Extracted data>
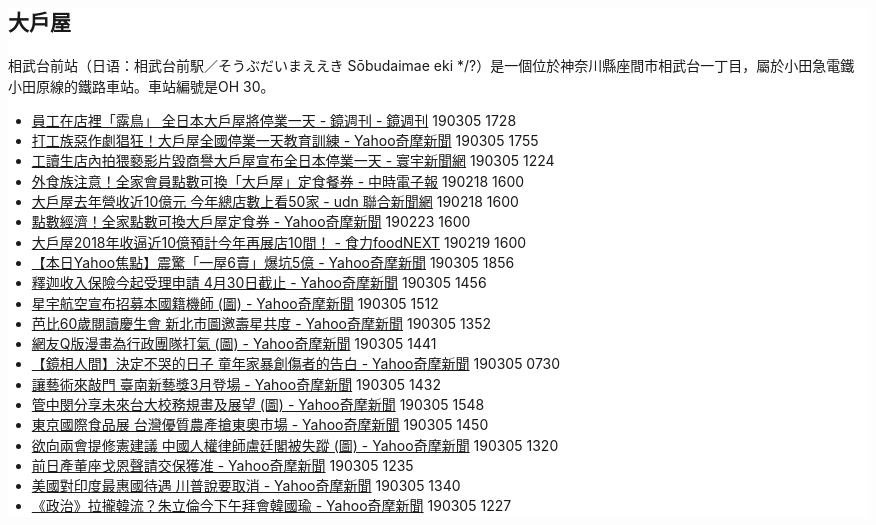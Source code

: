 ## 大戶屋

相武台前站（日语：相武台前駅／そうぶだいまええき Sōbudaimae eki */?）是一個位於神奈川縣座間市相武台一丁目，屬於小田急電鐵小田原線的鐵路車站。車站編號是OH 30。
- [員工在店裡「露鳥」 全日本大戶屋將停業一天 - 鏡週刊 - 鏡週刊](https://www.mirrormedia.mg/story/20190305edi005 "員工在店裡「露鳥」 全日本大戶屋將停業一天 - 鏡週刊 - 鏡週刊") 190305 1728
- [打工族惡作劇猖狂！大戶屋全國停業一天教育訓練 - Yahoo奇摩新聞](https://tw.news.yahoo.com/%E6%89%93%E5%B7%A5%E6%97%8F%E6%83%A1%E4%BD%9C%E5%8A%87%E7%8C%96%E7%8B%82-%E5%A4%A7%E6%88%B6%E5%B1%8B%E5%85%A8%E5%9C%8B%E5%81%9C%E6%A5%AD-%E5%A4%A9%E6%95%99%E8%82%B2%E8%A8%93%E7%B7%B4-095553930.html "打工族惡作劇猖狂！大戶屋全國停業一天教育訓練 - Yahoo奇摩新聞") 190305 1755
- [工讀生店內拍猥褻影片毀商譽大戶屋宣布全日本停業一天 - 寰宇新聞網](http://globalnewstv.com.tw/201903/61335/ "工讀生店內拍猥褻影片毀商譽大戶屋宣布全日本停業一天 - 寰宇新聞網") 190305 1224
- [外食族注意！全家會員點數可換「大戶屋」定食餐券 - 中時電子報](https://www.chinatimes.com/realtimenews/20190218001750-260405 "外食族注意！全家會員點數可換「大戶屋」定食餐券 - 中時電子報") 190218 1600
- [大戶屋去年營收近10億元 今年總店數上看50家 - udn 聯合新聞網](https://udn.com/news/story/7240/3650749 "大戶屋去年營收近10億元 今年總店數上看50家 - udn 聯合新聞網") 190218 1600
- [點數經濟！全家點數可換大戶屋定食券 - Yahoo奇摩新聞](https://tw.news.yahoo.com/%E9%BB%9E%E6%95%B8%E7%B6%93%E6%BF%9F-%E5%85%A8%E5%AE%B6%E9%BB%9E%E6%95%B8%E5%8F%AF%E6%8F%9B%E5%A4%A7%E6%88%B6%E5%B1%8B%E5%AE%9A%E9%A3%9F%E5%88%B8-035521300.html "點數經濟！全家點數可換大戶屋定食券 - Yahoo奇摩新聞") 190223 1600
- [大戶屋2018年收逼近10億預計今年再展店10間！ - 食力foodNEXT](https://www.foodnext.net/news/industry/paper/5098287820 "大戶屋2018年收逼近10億預計今年再展店10間！ - 食力foodNEXT") 190219 1600
- [【本日Yahoo焦點】震驚「一屋6賣」爆坑5億 - Yahoo奇摩新聞](https://tw.news.yahoo.com/%E3%80%90%E6%9C%AC%E6%97%A5yahoo%E7%84%A6%E9%BB%9E%E3%80%91%E9%9C%87%E9%A9%9A%E3%80%8C%E4%B8%80%E5%B1%8B6%E8%B3%A3%E3%80%8D%E7%88%86%E5%9D%915%E5%84%84-105647186.html "【本日Yahoo焦點】震驚「一屋6賣」爆坑5億 - Yahoo奇摩新聞") 190305 1856
- [釋迦收入保險今起受理申請 4月30日截止 - Yahoo奇摩新聞](https://tw.news.yahoo.com/%E9%87%8B%E8%BF%A6%E6%94%B6%E5%85%A5%E4%BF%9D%E9%9A%AA%E4%BB%8A%E8%B5%B7%E5%8F%97%E7%90%86%E7%94%B3%E8%AB%8B-4%E6%9C%8830%E6%97%A5%E6%88%AA%E6%AD%A2-065611872.html "釋迦收入保險今起受理申請 4月30日截止 - Yahoo奇摩新聞") 190305 1456
- [星宇航空宣布招募本國籍機師 (圖) - Yahoo奇摩新聞](https://tw.news.yahoo.com/%E6%98%9F%E5%AE%87%E8%88%AA%E7%A9%BA%E5%AE%A3%E5%B8%83%E6%8B%9B%E5%8B%9F%E6%9C%AC%E5%9C%8B%E7%B1%8D%E6%A9%9F%E5%B8%AB-%E5%9C%96-071237505.html "星宇航空宣布招募本國籍機師 (圖) - Yahoo奇摩新聞") 190305 1512
- [芭比60歲閱讀慶生會 新北市圖邀壽星共度 - Yahoo奇摩新聞](https://tw.news.yahoo.com/%E8%8A%AD%E6%AF%9460%E6%AD%B2%E9%96%B1%E8%AE%80%E6%85%B6%E7%94%9F%E6%9C%83-%E6%96%B0%E5%8C%97%E5%B8%82%E5%9C%96%E9%82%80%E5%A3%BD%E6%98%9F%E5%85%B1%E5%BA%A6-055200573.html "芭比60歲閱讀慶生會 新北市圖邀壽星共度 - Yahoo奇摩新聞") 190305 1352
- [網友Q版漫畫為行政團隊打氣 (圖) - Yahoo奇摩新聞](https://tw.news.yahoo.com/%E7%B6%B2%E5%8F%8Bq%E7%89%88%E6%BC%AB%E7%95%AB%E7%82%BA%E8%A1%8C%E6%94%BF%E5%9C%98%E9%9A%8A%E6%89%93%E6%B0%A3-%E5%9C%96-064137691.html "網友Q版漫畫為行政團隊打氣 (圖) - Yahoo奇摩新聞") 190305 1441
- [【鏡相人間】決定不哭的日子 童年家暴創傷者的告白 - Yahoo奇摩新聞](https://tw.news.yahoo.com/video/%E9%8F%A1%E7%9B%B8%E4%BA%BA%E9%96%93-%E6%B1%BA%E5%AE%9A%E4%B8%8D%E5%93%AD%E7%9A%84%E6%97%A5%E5%AD%90-%E7%AB%A5%E5%B9%B4%E5%AE%B6%E6%9A%B4%E5%89%B5%E5%82%B7%E8%80%85%E7%9A%84%E5%91%8A%E7%99%BD-233000609.html "【鏡相人間】決定不哭的日子 童年家暴創傷者的告白 - Yahoo奇摩新聞") 190305 0730
- [讓藝術來敲門 臺南新藝獎3月登場 - Yahoo奇摩新聞](https://tw.news.yahoo.com/%E8%AE%93%E8%97%9D%E8%A1%93%E4%BE%86%E6%95%B2%E9%96%80-%E8%87%BA%E5%8D%97%E6%96%B0%E8%97%9D%E7%8D%8E3%E6%9C%88%E7%99%BB%E5%A0%B4-063208336.html "讓藝術來敲門 臺南新藝獎3月登場 - Yahoo奇摩新聞") 190305 1432
- [管中閔分享未來台大校務規畫及展望 (圖) - Yahoo奇摩新聞](https://tw.news.yahoo.com/%E7%AE%A1%E4%B8%AD%E9%96%94%E5%88%86%E4%BA%AB%E6%9C%AA%E4%BE%86%E5%8F%B0%E5%A4%A7%E6%A0%A1%E5%8B%99%E8%A6%8F%E7%95%AB%E5%8F%8A%E5%B1%95%E6%9C%9B-%E5%9C%96-074838649.html "管中閔分享未來台大校務規畫及展望 (圖) - Yahoo奇摩新聞") 190305 1548
- [東京國際食品展 台灣優質農產搶東奧市場 - Yahoo奇摩新聞](https://tw.news.yahoo.com/%E6%9D%B1%E4%BA%AC%E5%9C%8B%E9%9A%9B%E9%A3%9F%E5%93%81%E5%B1%95-%E5%8F%B0%E7%81%A3%E5%84%AA%E8%B3%AA%E8%BE%B2%E7%94%A2%E6%90%B6%E6%9D%B1%E5%A5%A7%E5%B8%82%E5%A0%B4-065004428.html "東京國際食品展 台灣優質農產搶東奧市場 - Yahoo奇摩新聞") 190305 1450
- [欲向兩會提修憲建議 中國人權律師盧廷閣被失蹤 (圖) - Yahoo奇摩新聞](https://tw.news.yahoo.com/%E6%AC%B2%E5%90%91%E5%85%A9%E6%9C%83%E6%8F%90%E4%BF%AE%E6%86%B2%E5%BB%BA%E8%AD%B0-%E4%B8%AD%E5%9C%8B%E4%BA%BA%E6%AC%8A%E5%BE%8B%E5%B8%AB%E7%9B%A7%E5%BB%B7%E9%96%A3%E8%A2%AB%E5%A4%B1%E8%B9%A4-%E5%9C%96-052035639.html "欲向兩會提修憲建議 中國人權律師盧廷閣被失蹤 (圖) - Yahoo奇摩新聞") 190305 1320
- [前日產董座戈恩聲請交保獲准 - Yahoo奇摩新聞](https://tw.news.yahoo.com/%E5%89%8D%E6%97%A5%E7%94%A2%E8%91%A3%E5%BA%A7%E6%88%88%E6%81%A9%E8%81%B2%E8%AB%8B%E4%BA%A4%E4%BF%9D%E7%8D%B2%E5%87%86-043538119.html "前日產董座戈恩聲請交保獲准 - Yahoo奇摩新聞") 190305 1235
- [美國對印度最惠國待遇 川普說要取消 - Yahoo奇摩新聞](https://tw.news.yahoo.com/%E7%BE%8E%E5%9C%8B%E5%B0%8D%E5%8D%B0%E5%BA%A6%E6%9C%80%E6%83%A0%E5%9C%8B%E5%BE%85%E9%81%87-%E5%B7%9D%E6%99%AE%E8%AA%AA%E8%A6%81%E5%8F%96%E6%B6%88-054050194.html "美國對印度最惠國待遇 川普說要取消 - Yahoo奇摩新聞") 190305 1340
- [《政治》拉攏韓流？朱立倫今下午拜會韓國瑜 - Yahoo奇摩新聞](https://tw.news.yahoo.com/%E6%94%BF%E6%B2%BB-%E6%8B%89%E6%94%8F%E9%9F%93%E6%B5%81-%E6%9C%B1%E7%AB%8B%E5%80%AB%E4%BB%8A%E4%B8%8B%E5%8D%88%E6%8B%9C%E6%9C%83%E9%9F%93%E5%9C%8B%E7%91%9C-042750181.html "《政治》拉攏韓流？朱立倫今下午拜會韓國瑜 - Yahoo奇摩新聞") 190305 1227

What to do>
Only lines with the word "story" belong in the answer; copy each of them from the material above.

Response to the exercise>
- [員工在店裡「露鳥」 全日本大戶屋將停業一天 - 鏡週刊 - 鏡週刊](https://www.mirrormedia.mg/story/20190305edi005 "員工在店裡「露鳥」 全日本大戶屋將停業一天 - 鏡週刊 - 鏡週刊") 190305 1728
- [大戶屋去年營收近10億元 今年總店數上看50家 - udn 聯合新聞網](https://udn.com/news/story/7240/3650749 "大戶屋去年營收近10億元 今年總店數上看50家 - udn 聯合新聞網") 190218 1600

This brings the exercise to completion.